The U21 team is considered a feeder program for the U.S. Olympic team.

“Of course, that’d be my dream,” Hemeon said of playing in the 2016 Olympics. “It’s in the back of my mind. Hopefully I can make that happen.

“It’s a really big step. When they pick the national team, they kind of funnel from the U21 team. Getting more knowledge of the game is going to help me play at the highest level.”

Hemeon enjoyed a storied career at Gilroy High. She was named Mount Hamilton Most Valuable Player in 2010 and a first-team All-Central Coast Section honoree in 2009 and 2010. Hemeon also played basketball and softball for the Mustangs, and won a 4.0 Three-Sport Scholar Athlete honor.

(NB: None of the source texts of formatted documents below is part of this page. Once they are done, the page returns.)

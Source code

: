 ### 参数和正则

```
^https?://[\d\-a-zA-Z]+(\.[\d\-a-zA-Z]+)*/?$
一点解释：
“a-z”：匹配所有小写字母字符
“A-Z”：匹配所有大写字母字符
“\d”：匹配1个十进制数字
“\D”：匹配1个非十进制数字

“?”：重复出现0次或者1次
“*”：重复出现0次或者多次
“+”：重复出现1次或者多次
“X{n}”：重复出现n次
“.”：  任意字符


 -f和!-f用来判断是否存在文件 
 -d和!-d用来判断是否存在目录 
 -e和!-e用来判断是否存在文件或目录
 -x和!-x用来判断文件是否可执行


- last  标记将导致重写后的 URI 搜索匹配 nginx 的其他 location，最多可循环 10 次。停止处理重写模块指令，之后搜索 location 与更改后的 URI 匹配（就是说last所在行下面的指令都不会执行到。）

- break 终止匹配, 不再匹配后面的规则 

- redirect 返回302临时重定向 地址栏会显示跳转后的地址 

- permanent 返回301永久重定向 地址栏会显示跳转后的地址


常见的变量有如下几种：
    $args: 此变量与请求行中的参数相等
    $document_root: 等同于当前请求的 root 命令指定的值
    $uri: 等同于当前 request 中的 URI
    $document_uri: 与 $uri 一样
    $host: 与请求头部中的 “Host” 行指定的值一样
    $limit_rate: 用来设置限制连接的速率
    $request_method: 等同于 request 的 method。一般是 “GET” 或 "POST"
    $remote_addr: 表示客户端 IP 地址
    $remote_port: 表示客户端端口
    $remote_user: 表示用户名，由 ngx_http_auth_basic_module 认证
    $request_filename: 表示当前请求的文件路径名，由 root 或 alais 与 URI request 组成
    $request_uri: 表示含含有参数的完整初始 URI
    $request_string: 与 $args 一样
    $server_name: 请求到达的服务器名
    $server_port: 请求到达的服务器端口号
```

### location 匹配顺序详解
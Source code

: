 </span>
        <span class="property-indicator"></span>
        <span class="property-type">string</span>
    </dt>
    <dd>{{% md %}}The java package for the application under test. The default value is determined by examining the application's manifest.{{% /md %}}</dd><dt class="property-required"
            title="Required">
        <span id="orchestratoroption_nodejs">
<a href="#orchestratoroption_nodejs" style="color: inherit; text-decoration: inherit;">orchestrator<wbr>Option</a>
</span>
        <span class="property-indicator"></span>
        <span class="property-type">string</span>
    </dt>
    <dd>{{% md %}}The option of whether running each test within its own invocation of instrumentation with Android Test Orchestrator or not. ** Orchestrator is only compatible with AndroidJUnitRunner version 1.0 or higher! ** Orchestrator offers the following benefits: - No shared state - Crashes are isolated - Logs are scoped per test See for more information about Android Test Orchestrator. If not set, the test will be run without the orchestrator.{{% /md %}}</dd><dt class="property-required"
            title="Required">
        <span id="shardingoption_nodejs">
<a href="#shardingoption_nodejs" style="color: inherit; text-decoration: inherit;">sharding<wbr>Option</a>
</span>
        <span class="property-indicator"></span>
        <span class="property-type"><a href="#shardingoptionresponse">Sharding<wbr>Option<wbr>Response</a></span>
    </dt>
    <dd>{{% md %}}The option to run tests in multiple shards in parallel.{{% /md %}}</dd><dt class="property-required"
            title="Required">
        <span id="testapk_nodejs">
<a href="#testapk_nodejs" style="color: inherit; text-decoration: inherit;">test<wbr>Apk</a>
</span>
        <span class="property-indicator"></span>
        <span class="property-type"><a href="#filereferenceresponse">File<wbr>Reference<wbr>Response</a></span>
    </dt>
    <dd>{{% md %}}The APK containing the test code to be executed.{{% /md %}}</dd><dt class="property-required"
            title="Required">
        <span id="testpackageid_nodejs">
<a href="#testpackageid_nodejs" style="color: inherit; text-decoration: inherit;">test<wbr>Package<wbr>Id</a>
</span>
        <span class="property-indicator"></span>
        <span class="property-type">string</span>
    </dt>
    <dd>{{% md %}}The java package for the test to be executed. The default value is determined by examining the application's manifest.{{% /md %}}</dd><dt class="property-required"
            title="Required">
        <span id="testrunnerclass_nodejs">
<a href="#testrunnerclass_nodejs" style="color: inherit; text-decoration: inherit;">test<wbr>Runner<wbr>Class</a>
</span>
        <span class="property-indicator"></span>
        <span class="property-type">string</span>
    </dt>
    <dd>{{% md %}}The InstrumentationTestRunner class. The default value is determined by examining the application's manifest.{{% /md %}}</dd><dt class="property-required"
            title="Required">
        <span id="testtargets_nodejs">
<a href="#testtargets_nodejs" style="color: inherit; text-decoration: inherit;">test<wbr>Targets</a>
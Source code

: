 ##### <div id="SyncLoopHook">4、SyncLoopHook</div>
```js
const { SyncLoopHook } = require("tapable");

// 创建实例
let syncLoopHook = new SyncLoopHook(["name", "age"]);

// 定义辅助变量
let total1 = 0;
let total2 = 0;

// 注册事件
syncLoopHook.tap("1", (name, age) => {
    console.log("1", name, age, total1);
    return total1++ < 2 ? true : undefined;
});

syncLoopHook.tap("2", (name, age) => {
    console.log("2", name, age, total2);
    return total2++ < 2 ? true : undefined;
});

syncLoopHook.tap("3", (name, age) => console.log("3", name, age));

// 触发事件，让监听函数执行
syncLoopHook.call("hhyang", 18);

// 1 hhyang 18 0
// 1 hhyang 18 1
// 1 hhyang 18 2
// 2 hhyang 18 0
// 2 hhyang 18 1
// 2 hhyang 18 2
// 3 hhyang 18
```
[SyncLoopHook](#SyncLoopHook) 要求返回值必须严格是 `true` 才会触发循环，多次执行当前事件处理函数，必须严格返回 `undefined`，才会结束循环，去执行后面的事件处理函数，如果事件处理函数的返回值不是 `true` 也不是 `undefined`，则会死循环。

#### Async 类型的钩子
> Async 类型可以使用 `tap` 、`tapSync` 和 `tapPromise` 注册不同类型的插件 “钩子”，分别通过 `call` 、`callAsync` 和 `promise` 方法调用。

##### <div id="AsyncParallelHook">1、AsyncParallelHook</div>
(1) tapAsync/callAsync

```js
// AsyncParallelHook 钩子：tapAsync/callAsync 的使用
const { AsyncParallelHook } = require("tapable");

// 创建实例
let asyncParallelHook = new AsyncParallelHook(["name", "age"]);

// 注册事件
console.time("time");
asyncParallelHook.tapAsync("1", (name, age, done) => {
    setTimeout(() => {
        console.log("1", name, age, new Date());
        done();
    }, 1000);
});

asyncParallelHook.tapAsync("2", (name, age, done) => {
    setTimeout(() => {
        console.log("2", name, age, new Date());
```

Hemeon credited Mustangs coach Adam Gemar as a reason she began playing field hockey, a decision that resulted in a CCS finals berth.

“The reason why I’ve been able to play as long as I have is love of the sport,” she said.

Hemeon scored a team-high 11 goals this season for Iowa (14-7), including one during a 3-2 loss to Virginia in the first round of the NCAA Tournament on Nov. 10.

Now, she’s ready to take her game to the international stage.

“It’s so rewarding,” said Hemeon, who is also a member of the U.S. National Team Development program. “Back four, five years ago, I never would have thought this was possible. It’s nice to know everything I’ve put into it has helped me get to this level.”